We next assessed the virulence properties of EB-247 in BALB/c mice. For these studies, we used two different routes of infection: intra-gastric (IG) as well as intra-peritoneal (IP). Animals that were IG infected were pretreated with 50 mg of streptomycin in order to overcome the competition of gut luminal microbiota15. Mice were infected with EB-247 and S. Typhimurium (SB300) using intra gastric and intra peritoneal routes. Another group of mice was treated with PBS and was used as a control throughout the experiment. To evaluate the colonization potential of EB-247 in gut lumen and systemic sites, the animals were sacrificed 48 h post infection. Both EB-247 and SB300 exhibited comparable levels of colonization in the cecum (Fig. 1C). Like SB300, EB-247 also found to colonize the mLN whereas colonization of EB-247 in spleen and lever was significantly lower in comparison to SB300 when infected orally (Fig. 1C). At the same time, EB-247 found to colonize in the systemic sites when infected intraperitoneal (Fig. 1D). We also analyzed the cytokine response in the mice infected with EB-247 and SB300 and compared with the control treated with PBS. We measured the serum level of cytokines like IL-1, IL-6, TNF-α and INF-γ as they are known to contribute to septic shock caused by Gram negative organisms16,17,18. The level of cytokines detected in the mice infected with EB-247 was comparable to that of mice infected with SB300 (Fig. 1E). Taken together, these data indicate that the EB-247 is capable to infect, colonize and to induce inflammatory response in the host.

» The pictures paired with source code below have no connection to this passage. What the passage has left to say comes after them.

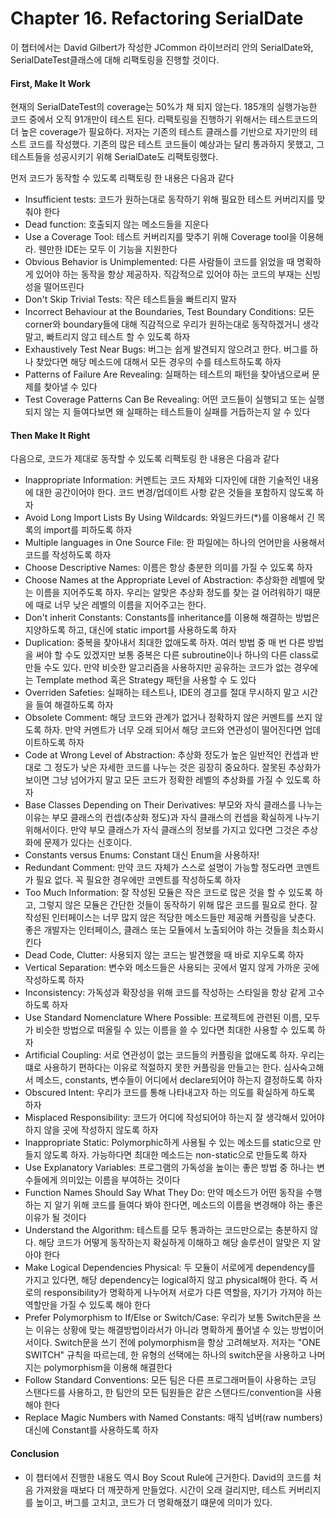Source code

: # Chapter 16. Refactoring SerialDate

이 챕터에서는 David Gilbert가 작성한 JCommon 라이브러리 안의 SerialDate와, SerialDateTest클래스에 대해 리팩토링을 진행할 것이다.

#### First, Make It Work
현재의 SerialDateTest의 coverage는 50%가 채 되지 않는다. 185개의 실행가능한 코드 중에서 오직 91개만이 테스트 된다. 리팩토링을 진행하기 위해서는 테스트코드의 더 높은 coverage가 필요하다. 저자는 기존의 테스트 클래스를 기반으로 자기만의 테스트 코드를 작성했다. 기존의 많은 테스트 코드들이 예상과는 달리 통과하지 못했고, 그 테스트들을 성공시키기 위해 SerialDate도 리팩토링했다.

먼저 코드가 동작할 수 있도록 리팩토링 한 내용은 다음과 같다

- Insufficient tests: 코드가 원하는대로 동작하기 위해 필요한 테스트 커버리지를 맞춰야 한다
- Dead function: 호출되지 않는 메소드들을 지운다
- Use a Coverage Tool: 테스트 커버리지를 맞추기 위해 Coverage tool을 이용해라. 웬만한 IDE는 모두 이 기능을 지원한다
- Obvious Behavior is Unimplemented: 다른 사람들이 코드를 읽었을 때 명확하게 있어야 하는 동작을 항상 제공하자. 직감적으로 있어야 하는 코드의 부재는 신빙성을 떨어뜨린다
- Don't Skip Trivial Tests: 작은 테스트들을 빠트리지 말자
- Incorrect Behaviour at the Boundaries, Test Boundary Conditions: 모든 corner와 boundary들에 대해 직감적으로 우리가 원하는대로 동작하겠거니 생각 말고, 빠트리지 않고 테스트 할 수 있도록 하자
- Exhaustively Test Near Bugs: 버그는 쉽게 발견되지 않으려고 한다. 버그를 하나 찾았다면 해당 메소드에 대해서 모든 경우의 수를 테스트하도록 하자
- Patterns of Failure Are Revealing: 실패하는 테스트의 패턴을 찾아냄으로써 문제를 찾아낼 수 있다
- Test Coverage Patterns Can Be Revealing: 어떤 코드들이 실행되고 또는 실행되지 않는 지 들여다보면 왜 실패하는 테스트들이 실패를 거듭하는지 알 수 있다

#### Then Make It Right
다음으로, 코드가 제대로 동작할 수 있도록 리팩토링 한 내용은 다음과 같다

- Inappropriate Information: 커멘트는 코드 자체와 디자인에 대한 기술적인 내용에 대한 공간이어야 한다. 코드 변경/업데이트 사항 같은 것들을 포함하지 않도록 하자
- Avoid Long Import Lists By Using Wildcards: 와일드카드(*)를 이용해서 긴 목록의 import를 피하도록 하자
- Multiple languages in One Source File: 한 파일에는 하나의 언어만을 사용해서 코드를 작성하도록 하자
- Choose Descriptive Names: 이름은 항상 충분한 의미를 가질 수 있도록 하자
- Choose Names at the Appropriate Level of Abstraction: 추상화한 레벨에 맞는 이름을 지어주도록 하자. 우리는 알맞은 추상화 정도를 찾는 걸 어려워하기 때문에 때로 너무 낮은 레벨의 이름을 지어주고는 한다. 
- Don't inherit Constants: Constants를 inheritance를 이용해 해결하는 방법은 지양하도록 하고, 대신에 static import를 사용하도록 하자
- Duplication: 중복을 찾아내서 최대한 없애도록 하자. 여러 방법 중 매 번 다른 방법을 써야 할 수도 있겠지만 보통 중복은 다른 subroutine이나 하나의 다른 class로 만들 수도 있다. 만약 비슷한 알고리즘을 사용하지만 공유하는 코드가 없는 경우에는 Template method 혹은 Strategy 패턴을 사용할 수 도 있다
- Overriden Safeties: 실패하는 테스트나, IDE의 경고를 절대 무시하지 말고 시간을 들여 해결하도록 하자
- Obsolete Comment: 해당 코드와 관계가 없거나 정확하지 않은 커멘트를 쓰지 않도록 하자. 만약 커멘트가 너무 오래 되어서 해당 코드와 연관성이 떨어진다면 업데이트하도록 하자
- Code at Wrong Level of Abstraction: 추상화 정도가 높은 일반적인 컨셉과 반대로 그 정도가 낮은 자세한 코드를 나누는 것은 굉장히 중요하다. 잘못된 추상화가 보이면 그냥 넘어가지 말고 모든 코드가 정확한 레벨의 추상화를 가질 수 있도록 하자
- Base Classes Depending on Their Derivatives: 부모와 자식 클래스를 나누는 이유는 부모 클래스의 컨셉(추상화 정도)과 자식 클래스의 컨셉을 확실하게 나누기 위해서이다. 만약 부모 클래스가 자식 클래스의 정보를 가지고 있다면 그것은 추상화에 문제가 있다는 신호이다.
- Constants versus Enums: Constant 대신 Enum을 사용하자!
- Redundant Comment: 만약 코드 자체가 스스로 설명이 가능할 정도라면 코멘트가 필요 없다. 꼭 필요한 경우에만 코멘트를 작성하도록 하자
- Too Much Information: 잘 작성된 모듈은 작은 코드로 많은 것을 할 수 있도록 하고, 그렇지 않은 모듈은 간단한 것들이 동작하기 위해 많은 코드를 필요로 한다. 잘 작성된 인터페이스는 너무 많지 않은 적당한 메소드들만 제공해 커플링을 낮춘다. 좋은 개발자는 인터페이스, 클래스 또는 모듈에서 노출되어야 하는 것들을 최소화시킨다
- Dead Code, Clutter: 사용되지 않는 코드는 발견했을 때 바로 지우도록 하자
- Vertical Separation: 변수와 메소드들은 사용되는 곳에서 멀지 않게 가까운 곳에 작성하도록 하자
- Inconsistency: 가독성과 확장성을 위해 코드를 작성하는 스타일을 항상 같게 고수하도록 하자
- Use Standard Nomenclature Where Possible: 프로젝트에 관련된 이름, 모두가 비슷한 방법으로 떠올릴 수 있는 이름을 쓸 수 있다면 최대한 사용할 수 있도록 하자
- Artificial Coupling: 서로 연관성이 없는 코드들의 커플링을 없애도록 하자. 우리는 떄로 사용하기 편하다는 이유로 적절하지 못한 커플링을 만들고는 한다. 심사숙고해서 메소드, constants, 변수들이 어디에서 declare되어야 하는지 결정하도록 하자
- Obscured Intent: 우리가 코드를 통해 나타내고자 하는 의도를 확실하게 하도록 하자
- Misplaced Responsibility: 코드가 어디에 작성되어야 하는지 잘 생각해서 있어야 하지 않을 곳에 작성하지 않도록 하자
- Inappropriate Static: Polymorphic하게 사용될 수 있는 메소드를 static으로 만들지 않도록 하자. 가능하다면 최대한 메소드는 non-static으로 만들도록 하자
- Use Explanatory Variables: 프로그램의 가독성을 높이는 좋은 방법 중 하나는 변수들에게 의미있는 이름을 부여하는 것이다
- Function Names Should Say What They Do: 만약 메소드가 어떤 동작을 수행하는 지 알기 위해 코드를 들여다 봐야 한다면, 메소드의 이름을 변경해야 하는 좋은 이유가 될 것이다
- Understand the Algorithm: 테스트를 모두 통과하는 코드만으로는 충분하지 않다. 해당 코드가 어떻게 동작하는지 확실하게 이해하고 해당 솔루션이 알맞은 지 알아야 한다
- Make Logical Dependencies Physical: 두 모듈이 서로에게 dependency를 가지고 있다면, 해당 dependency는 logical하지 않고 physical해야 한다. 즉 서로의 responsibility가 명확하게 나누어져 서로가 다른 역할을, 자기가 가져야 하는 역할만을 가질 수 있도록 해야 한다
- Prefer Polymorphism to If/Else or Switch/Case: 우리가 보통 Switch문을 쓰는 이유는 상황에 맞는 해결방법이라서가 아니라 명확하게 풀어낼 수 있는 방법이어서이다. Switch문을 쓰기 전에 polymorphism을 항상 고려해보자. 저자는 "ONE SWITCH" 규칙을 따르는데, 한 유형의 선택에는 하나의 switch문을 사용하고 나머지는 polymorphism을 이용해 해결한다
- Follow Standard Conventions: 모든 팀은 다른 프로그래머들이 사용하는 코딩 스탠다드를 사용하고, 한 팀안의 모든 팀원들은 같은 스탠다드/convention을 사용해야 한다
- Replace Magic Numbers with Named Constants: 매직 넘버(raw numbers)대신에 Constant를 사용하도록 하자

#### Conclusion
- 이 챕터에서 진행한 내용도 역시 Boy Scout Rule에 근거한다. David의 코드를 처음 가져왔을 때보다 더 깨끗하게 만들었다. 시간이 오래 걸리지만, 테스트 커버리지를 높이고, 버그를 고치고, 코드가 더 명확해졌기 떄문에 의미가 있다.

EB-247 harbors very long O-antigens that induce cytokine production in vitro

As EB-247 showed its ability to survive and disseminate in the vertebrate host, we analyzed the serum resistance capacity of EB-247. We found EB-247 to be highly resistant to the killing properties of human serum (Fig. 2A). As serum resistance is associated with the length and composition of LPS, we isolated the LPS of EB-247 and compared it to that of S. Typhimurium, E. cloacae and E. coli. We detected O-antigens with high molecular weights for EB-247 and S. Typhimurium, while the O-antigen for E. cloacae was significantly shorter (Fig. 2B). We also analyzed the cytokine induction in mouse bone marrow derived macrophages by treating with LPS isolated from EB-247 and S. Typhimurium (Fig. 2C). Treatment of mouse bone marrow-derived macrophages with LPS extracted from EB-247 induced the expression of the mRNAs encoding IL-1ß, IL-6 and TNF-α, thereby revealing the potential of EB-247 to induce inflammation.

Figure 2
figure 2

Growth of EB-247 in human serum and physical characterization of EB-247 O-antigens and their role in cytokine induction in vitro. (A) The growth pattern of EB-247 in 50% human serum. Five µL from overnight cultures of individual strains were suspended in human serum and incubated at 37 °C for 22 h in a 96-well microtiter plate. The OD600 was measured in every hour by the incubator cum microtiter plate reader. Data represented means ± SD of measurements performed in triplicate. (B) Characterization of EB-247 lipopolysaccharide (LPS). The LPS of individual strains were extracted by using the hot phenol water method and electrophoresed in a Tris-Glycine polyacrylamide gel. Further, the gel was stained by using a conventional silver staining protocol. (C) Estimation of fold change in the mRNA expression of IL-1, IL-6 and TNF-α upon LPS stimulation in BMDM cells. The cells were stimulated with 0.5 µg/mL of LPS isolated from EB-247 and SB 300. The BMDM cells were harvested 4 h post stimulation and the cDNA was prepared from the isolated total RNA. In addition, quantitative gene expression was measured using qRT PCR. The data represents the mean with standard deviation of three individual experiments with three replicates of each.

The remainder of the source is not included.